# Entries shown
↓↓↓
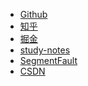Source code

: <!--
 * @Author: Rainy
 * @Github: https://github.com/Rain120
 * @Date: 2019-01-20 11:52:42
 * @LastEditTime: 2019-01-20 15:39:32
 -->

* <i class="profile-icon gh iconfont icon-github"></i>[Github](https://github.com/Rain120)
* <i class="profile-icon zh iconfont icon-zhihu"></i>[知乎](https://www.zhihu.com/people/yan-yang-nian-hua-120/activities)
* <i class="profile-icon jj iconfont icon-juejin"></i>[掘金](https://juejin.im/user/57c616496be3ff00584f54db)
* <i class="profile-icon iconfont icon-blog"></i>[study-notes](https://rain120.github.io/study-notes)
* <i class="profile-icon sf iconfont icon-sf"></i>[SegmentFault](https://segmentfault.com/u/rainyk1/articles)
* <i class="profile-icon csdn iconfont icon-csdn"></i>[CSDN](https://blog.csdn.net/ZC_XY)























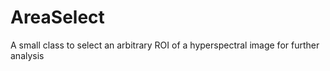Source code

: # AreaSelect
A small class to select an arbitrary ROI of a hyperspectral image for further analysis
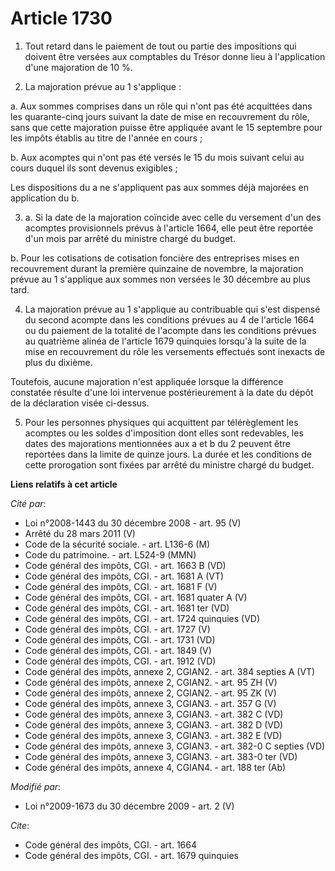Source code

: # Article 1730

1. Tout retard dans le paiement de tout ou partie des impositions qui doivent être versées aux comptables du Trésor donne
lieu à l'application d'une majoration de 10 %. 

2. La majoration prévue au 1 s'applique : 

a. Aux sommes comprises dans un rôle qui n'ont pas été acquittées dans les quarante-cinq jours suivant la date de mise en
recouvrement du rôle, sans que cette majoration puisse être appliquée avant le 15 septembre pour les impôts établis au titre
de l'année en cours ; 

b. Aux acomptes qui n'ont pas été versés le 15 du mois suivant celui au cours duquel ils sont devenus exigibles ; 

Les dispositions du a ne s'appliquent pas aux sommes déjà majorées en application du b. 

3. a. Si la date de la majoration coïncide avec celle du versement d'un des acomptes provisionnels prévus à l'article 1664,
elle peut être reportée d'un mois par arrêté du ministre chargé du budget. 

b. Pour les cotisations de cotisation foncière des entreprises mises en recouvrement durant la première quinzaine de
novembre, la majoration prévue au 1 s'applique aux sommes non versées le 30 décembre au plus tard. 

4. La majoration prévue au 1 s'applique au contribuable qui s'est dispensé du second acompte dans les conditions prévues au 4
de l'article 1664 ou du paiement de la totalité de l'acompte dans les conditions prévues au quatrième alinéa de l'article
1679 quinquies lorsqu'à la suite de la mise en recouvrement du rôle les versements effectués sont inexacts de plus du
dixième. 

Toutefois, aucune majoration n'est appliquée lorsque la différence constatée résulte d'une loi intervenue postérieurement à
la date du dépôt de la déclaration visée ci-dessus. 

5. Pour les personnes physiques qui acquittent par télérèglement les acomptes ou les soldes d'imposition dont elles sont
redevables, les dates des majorations mentionnées aux a et b du 2 peuvent être reportées dans la limite de quinze jours. La
durée et les conditions de cette prorogation sont fixées par arrêté du ministre chargé du budget.

**Liens relatifs à cet article**

_Cité par_:

  - Loi n°2008-1443 du 30 décembre 2008 - art. 95 (V)
  - Arrêté du 28 mars 2011 (V)
  - Code de la sécurité sociale. - art. L136-6 (M)
  - Code du patrimoine. - art. L524-9 (MMN)
  - Code général des impôts, CGI. - art. 1663 B (VD)
  - Code général des impôts, CGI. - art. 1681 A (VT)
  - Code général des impôts, CGI. - art. 1681 F (V)
  - Code général des impôts, CGI. - art. 1681 quater A (V)
  - Code général des impôts, CGI. - art. 1681 ter (VD)
  - Code général des impôts, CGI. - art. 1724 quinquies (VD)
  - Code général des impôts, CGI. - art. 1727 (V)
  - Code général des impôts, CGI. - art. 1731 (VD)
  - Code général des impôts, CGI. - art. 1849 (V)
  - Code général des impôts, CGI. - art. 1912 (VD)
  - Code général des impôts, annexe 2, CGIAN2. - art. 384 septies A (VT)
  - Code général des impôts, annexe 2, CGIAN2. - art. 95 ZH (V)
  - Code général des impôts, annexe 2, CGIAN2. - art. 95 ZK (V)
  - Code général des impôts, annexe 3, CGIAN3. - art. 357 G (V)
  - Code général des impôts, annexe 3, CGIAN3. - art. 382 C (VD)
  - Code général des impôts, annexe 3, CGIAN3. - art. 382 D (VD)
  - Code général des impôts, annexe 3, CGIAN3. - art. 382 E (VD)
  - Code général des impôts, annexe 3, CGIAN3. - art. 382-0 C septies (VD)
  - Code général des impôts, annexe 3, CGIAN3. - art. 383-0 ter (VD)
  - Code général des impôts, annexe 4, CGIAN4. - art. 188 ter (Ab)

_Modifié par_:

  - Loi n°2009-1673 du 30 décembre 2009 - art. 2 (V)

_Cite_:

  - Code général des impôts, CGI. - art. 1664
  - Code général des impôts, CGI. - art. 1679 quinquies
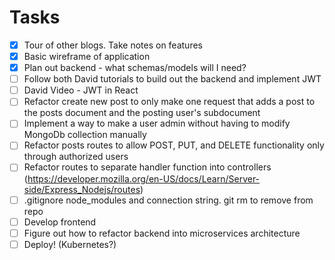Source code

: # Tasks

- [x] Tour of other blogs. Take notes on features
- [x] Basic wireframe of application
- [x] Plan out backend - what schemas/models will I need?
- [ ] Follow both David tutorials to build out the backend and implement JWT
- [ ] David Video - JWT in React
- [ ] Refactor create new post to only make one request that adds a post to the posts document and the posting user's subdocument
- [ ] Implement a way to make a user admin without having to modify MongoDb collection manually
- [ ] Refactor posts routes to allow POST, PUT, and DELETE functionality only through authorized users
- [ ] Refactor routes to separate handler function into controllers (https://developer.mozilla.org/en-US/docs/Learn/Server-side/Express_Nodejs/routes)
- [ ] .gitignore node_modules and connection string. git rm to remove from repo
- [ ] Develop frontend
- [ ] Figure out how to refactor backend into microservices architecture
- [ ] Deploy! (Kubernetes?)
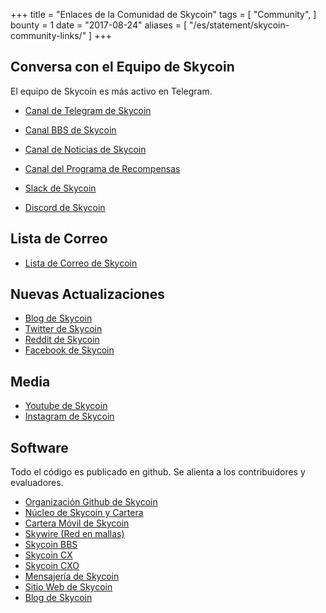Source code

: +++
title = "Enlaces de la Comunidad de Skycoin"
tags = [
    "Community",
]
bounty = 1
date = "2017-08-24"
aliases = [
	"/es/statement/skycoin-community-links/"
]
+++

Conversa con el Equipo de Skycoin
--------------------------

El equipo de Skycoin es más activo en Telegram.

* [Canal de Telegram de Skycoin](https://t.me/Skycoin)
* [Canal BBS de Skycoin](https://t.me/skycoinbbs)
* [Canal de Noticias de Skycoin](https://t.me/skycoinnews)
* [Canal del Programa de Recompensas](https://t.me/skycoinbounty)

* [Slack de Skycoin](https://skycoin.herokuapp.com)
* [Discord de Skycoin](https://discord.gg/MTepVHE)

Lista de Correo
------------

* [Lista de Correo de Skycoin](http://eepurl.com/c4DyAv)

Nuevas Actualizaciones
------------

* [Blog de Skycoin](https://www.skycoin.net/blog/)
* [Twitter de Skycoin](https://twitter.com/skycoinproject)
* [Reddit de Skycoin](https://reddit.com/r/skycoinproject)
* [Facebook de Skycoin](https://www.facebook.com/SkycoinOfficial)

Media
-----

* [Youtube de Skycoin](https://www.youtube.com/c/skycoin)
* [Instagram de Skycoin](https://www.instagram.com/skycoinproject/)

Software
--------
Todo el código es publicado en github. Se alienta a los contribuidores y evaluadores.

* [Organización Github de Skycoin](https://github.com/skycoin)
* [Núcleo de Skycoin y Cartera](https://github.com/skycoin/skycoin)
* [Cartera Móvil de Skycoin](https://github.com/skycoin/skycoin-mobilewallet)
* [Skywire (Red en mallas)](https://github.com/skycoin/skywire)
* [Skycoin BBS](https://github.com/skycoin/bbs)
* [Skycoin CX](https://github.com/skycoin/cx)
* [Skycoin CXO](https://github.com/skycoin/cxo)
* [Mensajería de Skycoin](https://github.com/skycoin/net)
* [Sitio Web de Skycoin](https://github.com/skycoin/skycoin.net)
* [Blog de Skycoin](https://github.com/skycoin/blog)
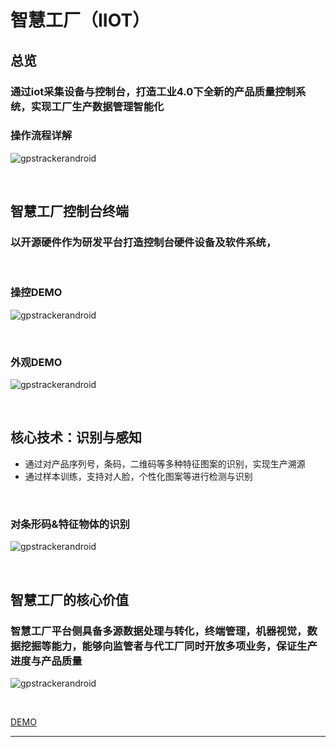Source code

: # 智慧工厂（IIOT）

## 总览

### 通过iot采集设备与控制台，打造工业4.0下全新的产品质量控制系统，实现工厂生产数据管理智能化


### 操作流程详解

![gpstrackerandroid](http://7xjtgq.com1.z0.glb.clouddn.com/process2.jpg)

<br/>


## 智慧工厂控制台终端

### 以开源硬件作为研发平台打造控制台硬件设备及软件系统， 

<br/>


### 操控DEMO 

![gpstrackerandroid](http://7xjtgq.com1.z0.glb.clouddn.com/factory2.gif)


<br/>


### 外观DEMO

![gpstrackerandroid](http://7xjtgq.com1.z0.glb.clouddn.com/factory_os.jpg)


<br/>



## 核心技术：识别与感知


* 通过对产品序列号，条码，二维码等多种特征图案的识别，实现生产溯源
* 通过样本训练，支持对人脸，个性化图案等进行检测与识别

<br/>


### 对条形码&特征物体的识别

![gpstrackerandroid](http://7xjtgq.com1.z0.glb.clouddn.com/opencv.jpg)


<br/>


## 智慧工厂的核心价值


### 智慧工厂平台侧具备多源数据处理与转化，终端管理，机器视觉，数据挖掘等能力，能够向监管者与代工厂同时开放多项业务，保证生产进度与产品质量

![gpstrackerandroid](http://7xjtgq.com1.z0.glb.clouddn.com/platform.png)


<br/>



[DEMO][1]



----------


[1]: http://117.34.78.204/ivmartel/viewers/static/index.html?input=http%3A%2F%2Fx.babymri.org%2F%3Fkey%3D53320924%26key%3D53321068%26key%3D53322843%26key%3D53322987%26key%3D53323131&dwvReplaceMode=void


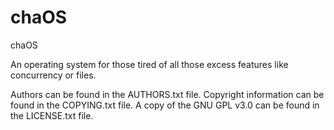 # chaOS
chaOS

An operating system for those tired of all those excess features like concurrency or files.

Authors can be found in the AUTHORS.txt file.
Copyright information can be found in the COPYING.txt file.
A copy of the GNU GPL v3.0 can be found in the LICENSE.txt file.
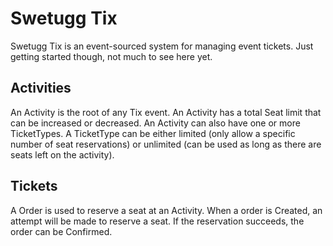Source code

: Swetugg Tix
===========

Swetugg Tix is an event-sourced system for managing event tickets. Just getting started though, not much to see here yet.

Activities
----------

An Activity is the root of any Tix event. An Activity has a total Seat limit that can be increased or decreased. An Activity can also have one or more TicketTypes. A TicketType can be either limited (only allow a specific number of seat reservations) or unlimited (can be used as long as there are seats left on the activity).

Tickets
-------
A Order is used to reserve a seat at an Activity. When a order is Created, an attempt will be made to reserve a seat. If the reservation succeeds, the order can be Confirmed. 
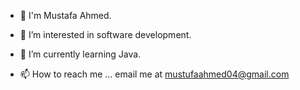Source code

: - 👋 I'm Mustafa Ahmed.
- 👀 I’m interested in software development.
- 🌱 I’m currently learning Java.

- 📫 How to reach me ...
  email me at mustufaahmed04@gmail.com

<!---
Mustafa999A/Mustafa999A is a ✨ special ✨ repository because its `README.md` (this file) appears on your GitHub profile.
You can click the Preview link to take a look at your changes.
--->
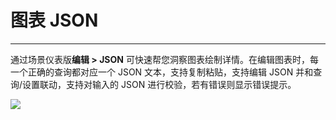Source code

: # 图表 JSON
---

通过场景仪表版**编辑 > JSON** 可快速帮您洞察图表绘制详情。在编辑图表时，每一个正确的查询都对应一个 JSON 文本，支持复制粘贴，支持编辑 JSON 并和查询/设置联动，支持对输入的 JSON 进行校验，若有错误则显示错误提示。

![](../img/chart023.png)

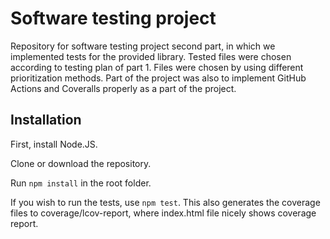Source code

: # Software testing project

Repository for software testing project second part, in which we implemented tests for 
the provided library. Tested files were chosen according to testing plan of part 1. Files
were chosen by using different prioritization methods. Part of the project was also to 
implement GitHub Actions and Coveralls properly as a part of the project. 

## Installation

First, install Node.JS.

Clone or download the repository.

Run ``npm install`` in the root folder.

If you wish to run the tests, use ``npm test``. This also generates the coverage files to
coverage/lcov-report, where index.html file nicely shows coverage report.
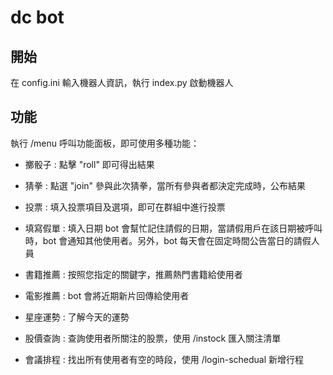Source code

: 
# dc bot

## 開始
在 config.ini 輸入機器人資訊，執行 index.py 啟動機器人

## 功能

執行 /menu 呼叫功能面板，即可使用多種功能：

- 擲骰子 : 點擊 "roll" 即可得出結果

- 猜拳 : 點選 "join" 參與此次猜拳，當所有參與者都決定完成時，公布結果

- 投票 : 填入投票項目及選項，即可在群組中進行投票

- 填寫假單 : 填入日期 bot 會幫忙記住請假的日期，當請假用戶在該日期被呼叫時，bot 會通知其他使用者。另外，bot 每天會在固定時間公告當日的請假人員

- 書籍推薦 : 按照您指定的關鍵字，推薦熱門書籍給使用者

- 電影推薦 : bot 會將近期新片回傳給使用者

- 星座運勢 : 了解今天的運勢

- 股價查詢 : 查詢使用者所關注的股票，使用 /instock 匯入關注清單

- 會議排程 : 找出所有使用者有空的時段，使用 /login-schedual 新增行程







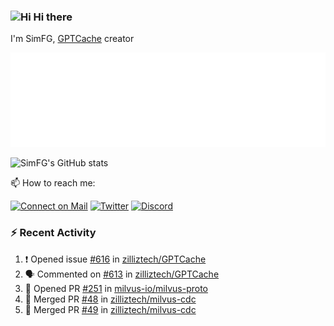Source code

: ### <img src='https://qpluspicture.oss-cn-beijing.aliyuncs.com/6LjjQA/Hi.gif' alt='Hi' width="24"/> Hi there

I'm SimFG, [GPTCache](https://github.com/zilliztech/GPTCache) creator

![Metrics 👋](/metrics.plugin.followup.user.svg)

![SimFG's GitHub stats](https://github-readme-stats.vercel.app/api?username=SimFG&show_icons=true&theme=radical&count_private=true)

📫 How to reach me:

[![Connect on Mail](https://img.shields.io/badge/Ask%20me-anything-1abc9c.svg)](mailto:1142838399@qq.com)
[![Twitter](https://img.shields.io/twitter/follow/FogSim?style=social)](https://twitter.com/FogSim)
[![Discord](https://img.shields.io/discord/1092648432495251507?label=Discord&logo=discord)](https://discord.gg/Q8C6WEjSWV)

### :zap: Recent Activity

<!--START_SECTION:activity-->
1. ❗️ Opened issue [#616](https://github.com/zilliztech/GPTCache/issues/616) in [zilliztech/GPTCache](https://github.com/zilliztech/GPTCache)
2. 🗣 Commented on [#613](https://github.com/zilliztech/GPTCache/issues/613) in [zilliztech/GPTCache](https://github.com/zilliztech/GPTCache)
3. 💪 Opened PR [#251](https://github.com/milvus-io/milvus-proto/pull/251) in [milvus-io/milvus-proto](https://github.com/milvus-io/milvus-proto)
4. 🎉 Merged PR [#48](https://github.com/zilliztech/milvus-cdc/pull/48) in [zilliztech/milvus-cdc](https://github.com/zilliztech/milvus-cdc)
5. 🎉 Merged PR [#49](https://github.com/zilliztech/milvus-cdc/pull/49) in [zilliztech/milvus-cdc](https://github.com/zilliztech/milvus-cdc)
<!--END_SECTION:activity-->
↑↑↑
# What is expected
Reproduce each line of the records in which the word "recouvrement" appears.

# Answer section
recouvrement du rôle, sans que cette majoration puisse être appliquée avant le 15 septembre pour les impôts établis au titre
b. Pour les cotisations de cotisation foncière des entreprises mises en recouvrement durant la première quinzaine de
1679 quinquies lorsqu'à la suite de la mise en recouvrement du rôle les versements effectués sont inexacts de plus du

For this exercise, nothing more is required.